Sheena: If All Ninjas Were As Hot As Her, I would Start Watching Naruto Again

Now Sheena, she's hot, therefore she'll be better than the last one and ALL OF YOU PUT TOGETHER.
Spoilerz ENJOY:

KNOCK KNOCK Door Blows Up

Lloyd: ... Who is it? Since the door is gone, you can come in I guess.

Sheena: Yo.

Lloyd: Hey Sheena! ...Why did ya blow up my-

Sheena: You wanna take a walk outside?

Lloyd: Uhh, well...

Sheena: PLEAZE.

Lloyd: When anybody gives me that look, I'm bound to do whatever they say. Just like with Colette, Profeesor and Regal. Sure.

Sheena: Cool.

They walk till they reach... you know where, the freakin church!

Lloyd: Buurrrrrrr! It is cold!

Sheena: Really?

Efreet comes out

Sheena: I feel just fine.

Lloyd: Heh, lucky you.

Sheena: Heh... So-

Lloyd: Don't you dare ask me 'How are you?' Ok!

Sheena: I wasn't gonna!

Lloyd: Oh... sorry, I just don't feel like talking about it.

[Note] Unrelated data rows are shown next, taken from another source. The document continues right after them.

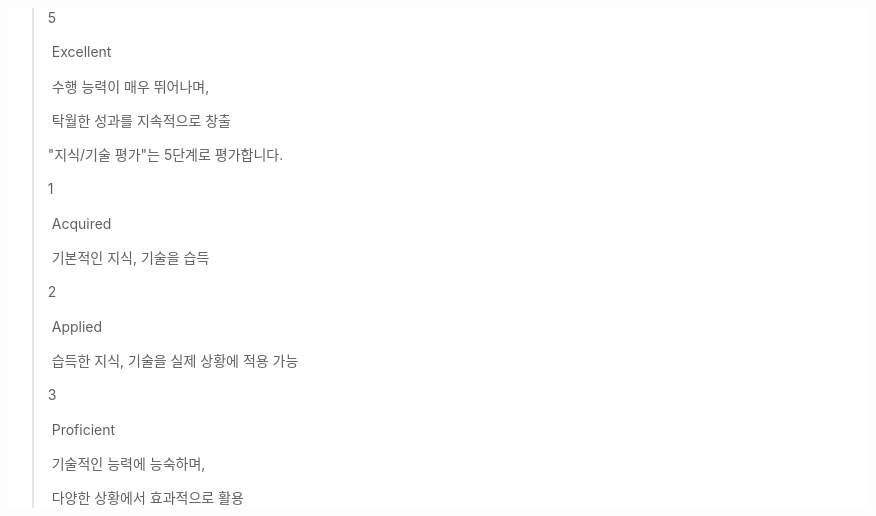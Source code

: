 > 
> 
> 
> 
> 5
> 
> 	
> 
>  Excellent
> 
> 	
> 
>  수행 능력이 매우 뛰어나며,
> 
>  탁월한 성과를 지속적으로 창출
> 
> 
> 
> "지식/기술 평가"는 5단계로 평가합니다.
> 
> 
> 
> 
> 1
> 
> 	
> 
>  Acquired
> 
> 	
> 
>  기본적인 지식, 기술을 습득
> 
> 
> 
> 
> 2
> 
> 	
> 
>  Applied
> 
> 	
> 
>  습득한 지식, 기술을 실제 상황에 적용 가능
> 
> 
> 
> 
> 3
> 
> 	
> 
>  Proficient
> 
> 	
> 
>  기술적인 능력에 능숙하며,
> 
>  다양한 상황에서 효과적으로 활용
> 
> 
> 
>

Sheena: Talking about what?

Lloyd: About how Kratos betrayed us so long ago, and caused so much pain to us and Colette. And now I realize my foe is actually my father. I'm mad at him, I'm mad at Mithos, I'm mad at... YOU for making me reveal my emotions!

Sheena: HA! I gotcha!

Lloyd: Curse your ninja wit!

Sheena: Heh... this place is boring, let's talk somewhere else.

Lloyd: ...Where?

Sheena: Someplace magical and full of wonder!

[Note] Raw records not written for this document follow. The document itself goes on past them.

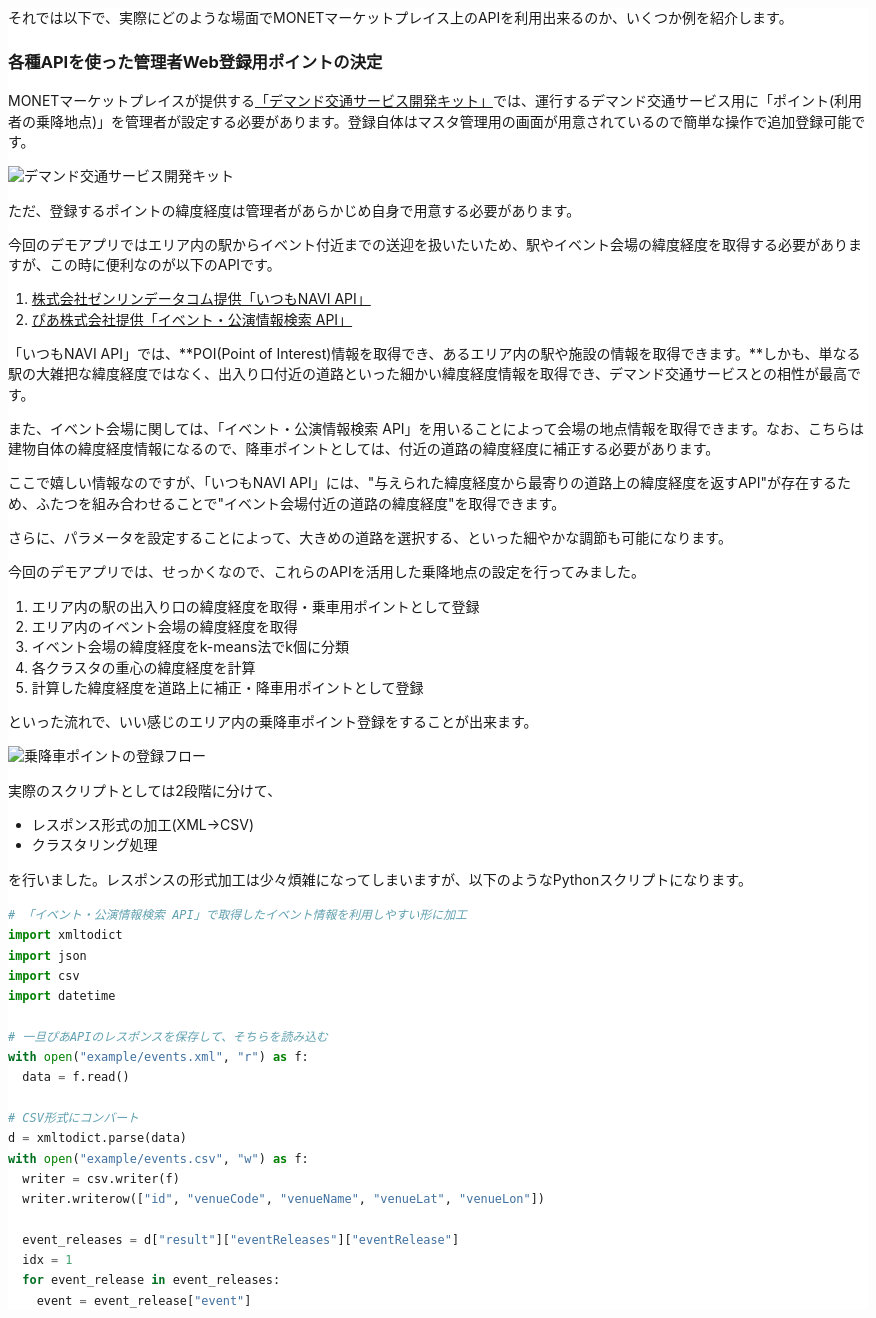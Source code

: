 それでは以下で、実際にどのような場面でMONETマーケットプレイス上のAPIを利用出来るのか、いくつか例を紹介します。

### 各種APIを使った管理者Web登録用ポイントの決定

MONETマーケットプレイスが提供する[「デマンド交通サービス開発キット」](https://developer.monet-technologies.co.jp/products/2c92a0fd76f5b2b00176f99cea7463a3)では、運行するデマンド交通サービス用に「ポイント(利用者の乗降地点)」を管理者が設定する必要があります。登録自体はマスタ管理用の画面が用意されているので簡単な操作で追加登録可能です。

<img src="/images/2021/20210826a/image_6.png" alt="デマンド交通サービス開発キット" width="1200" height="449" loading="lazy">

ただ、登録するポイントの緯度経度は管理者があらかじめ自身で用意する必要があります。

今回のデモアプリではエリア内の駅からイベント付近までの送迎を扱いたいため、駅やイベント会場の緯度経度を取得する必要がありますが、この時に便利なのが以下のAPIです。

1. [株式会社ゼンリンデータコム提供「いつもNAVI API」](https://developer.monet-technologies.co.jp/products/2c92a00e70cd67470170e25e80cb497d)
1. [ぴあ株式会社提供「イベント・公演情報検索 API」](https://developer.monet-technologies.co.jp/products/2c92a00e77dd376a0177eca2514329af)

「いつもNAVI API」では、**POI(Point of Interest)情報を取得でき、あるエリア内の駅や施設の情報を取得できます。**しかも、単なる駅の大雑把な緯度経度ではなく、出入り口付近の道路といった細かい緯度経度情報を取得でき、デマンド交通サービスとの相性が最高です。

また、イベント会場に関しては、「イベント・公演情報検索 API」を用いることによって会場の地点情報を取得できます。なお、こちらは建物自体の緯度経度情報になるので、降車ポイントとしては、付近の道路の緯度経度に補正する必要があります。

ここで嬉しい情報なのですが、「いつもNAVI API」には、"与えられた緯度経度から最寄りの道路上の緯度経度を返すAPI"が存在するため、ふたつを組み合わせることで"イベント会場付近の道路の緯度経度"を取得できます。

さらに、パラメータを設定することによって、大きめの道路を選択する、といった細やかな調節も可能になります。

今回のデモアプリでは、せっかくなので、これらのAPIを活用した乗降地点の設定を行ってみました。

1. エリア内の駅の出入り口の緯度経度を取得・乗車用ポイントとして登録
1. エリア内のイベント会場の緯度経度を取得
1. イベント会場の緯度経度をk-means法でk個に分類
1. 各クラスタの重心の緯度経度を計算
1. 計算した緯度経度を道路上に補正・降車用ポイントとして登録

といった流れで、いい感じのエリア内の乗降車ポイント登録をすることが出来ます。

<img src="/images/2021/20210826a/image_7.png" alt="乗降車ポイントの登録フロー" width="1026" height="394" loading="lazy">

実際のスクリプトとしては2段階に分けて、

- レスポンス形式の加工(XML→CSV)
- クラスタリング処理

を行いました。レスポンスの形式加工は少々煩雑になってしまいますが、以下のようなPythonスクリプトになります。

```python
# 「イベント・公演情報検索 API」で取得したイベント情報を利用しやすい形に加工
import xmltodict
import json
import csv
import datetime

# 一旦ぴあAPIのレスポンスを保存して、そちらを読み込む
with open("example/events.xml", "r") as f:
  data = f.read()

# CSV形式にコンバート
d = xmltodict.parse(data)
with open("example/events.csv", "w") as f:
  writer = csv.writer(f)
  writer.writerow(["id", "venueCode", "venueName", "venueLat", "venueLon"])

  event_releases = d["result"]["eventReleases"]["eventRelease"]
  idx = 1
  for event_release in event_releases:
    event = event_release["event"]
```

Sheena holds on to Lloyd and does that thing where she dissappears and dust appears, Lloyd vanished too.

Sheena: Here we are.

Lloyd: ...A mexian restaurant?

Sheena: Yup, this place has great taquitos!

Lloyd: ...

Hours later

Lloyd: Sheena... I ... I...

Sheena: YES?

Lloyd: I ... BURP! ... I LOVE MEXICAN FOOD!

Sheena: Idiot.

Lloyd: What?

Sheena: Why do I like you?

Lloyd: ...Like me? I-

Sheena: You're cute and all, but you're a freaking moron! You can't take a hint or two EVER! And, YOU HAVE THE MANNERS OF A MONKEY, A DEAD DIABETIC RETARDED MONKEY!

Lloyd: ...Dang, I like monkeys, but not that much.

Sheena: ... Grrrrrr.

Lloyd: Yeesh, calm down CRAZY LADY.

Sheena: GRRRRRRRRRRRR.

Lloyd: I mean, it's not MY fault that you're a crazy tramp like ninja lady who thinks about beating up people instead of getting to know them and such. They call me a HILLBILLY, even though you're more like one as well.

Sheena: ...

Devil horns start popping out of Sheena's head.

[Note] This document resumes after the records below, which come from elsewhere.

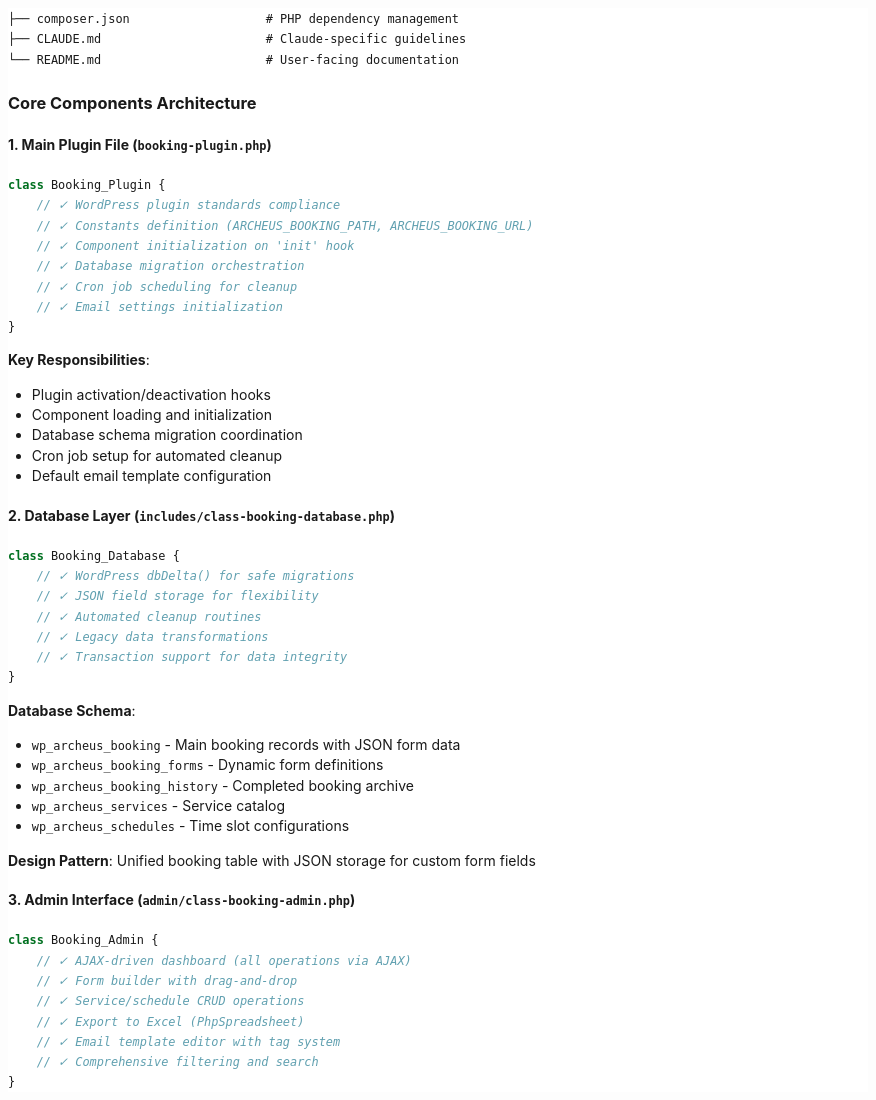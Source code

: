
 ```
├── composer.json                   # PHP dependency management
├── CLAUDE.md                       # Claude-specific guidelines
└── README.md                       # User-facing documentation
```

### Core Components Architecture

#### 1. **Main Plugin File** (`booking-plugin.php`)
```php
class Booking_Plugin {
    // ✓ WordPress plugin standards compliance
    // ✓ Constants definition (ARCHEUS_BOOKING_PATH, ARCHEUS_BOOKING_URL)
    // ✓ Component initialization on 'init' hook
    // ✓ Database migration orchestration
    // ✓ Cron job scheduling for cleanup
    // ✓ Email settings initialization
}
```

**Key Responsibilities**:
- Plugin activation/deactivation hooks
- Component loading and initialization
- Database schema migration coordination
- Cron job setup for automated cleanup
- Default email template configuration

#### 2. **Database Layer** (`includes/class-booking-database.php`)
```php
class Booking_Database {
    // ✓ WordPress dbDelta() for safe migrations
    // ✓ JSON field storage for flexibility
    // ✓ Automated cleanup routines
    // ✓ Legacy data transformations
    // ✓ Transaction support for data integrity
}
```

**Database Schema**:
- `wp_archeus_booking` - Main booking records with JSON form data
- `wp_archeus_booking_forms` - Dynamic form definitions
- `wp_archeus_booking_history` - Completed booking archive
- `wp_archeus_services` - Service catalog
- `wp_archeus_schedules` - Time slot configurations

**Design Pattern**: Unified booking table with JSON storage for custom form fields

#### 3. **Admin Interface** (`admin/class-booking-admin.php`)
```php
class Booking_Admin {
    // ✓ AJAX-driven dashboard (all operations via AJAX)
    // ✓ Form builder with drag-and-drop
    // ✓ Service/schedule CRUD operations
    // ✓ Export to Excel (PhpSpreadsheet)
    // ✓ Email template editor with tag system
    // ✓ Comprehensive filtering and search
}
```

Lloyd: Wow you are an, SHADDUP SHADDUP SHADDUP!, I mean... sorry I burped.

Sheena: ... ... Forgiven.

She's fine now.

Lloyd: WHEW

Sheena: Heh, whatever.

Lloyd: Sheena?

Sheena: I'm getting dessert, I wonder what Mexicans have-

Lloyd: Sheena?

Sheena: I wonder if Mexican Cheesecake has Mexican cheese in it, if so, I WON'T EAT THAT... Yes I will.

Lloyd: SHEENA!

Sheena: Huh, did ya say something.

Lloyd: God it's like talking to Dad, if he had a hearing aid. I'm trying to tell ya how much I l-

Five mexican's with guitars come and play near them

Sheena: ...What?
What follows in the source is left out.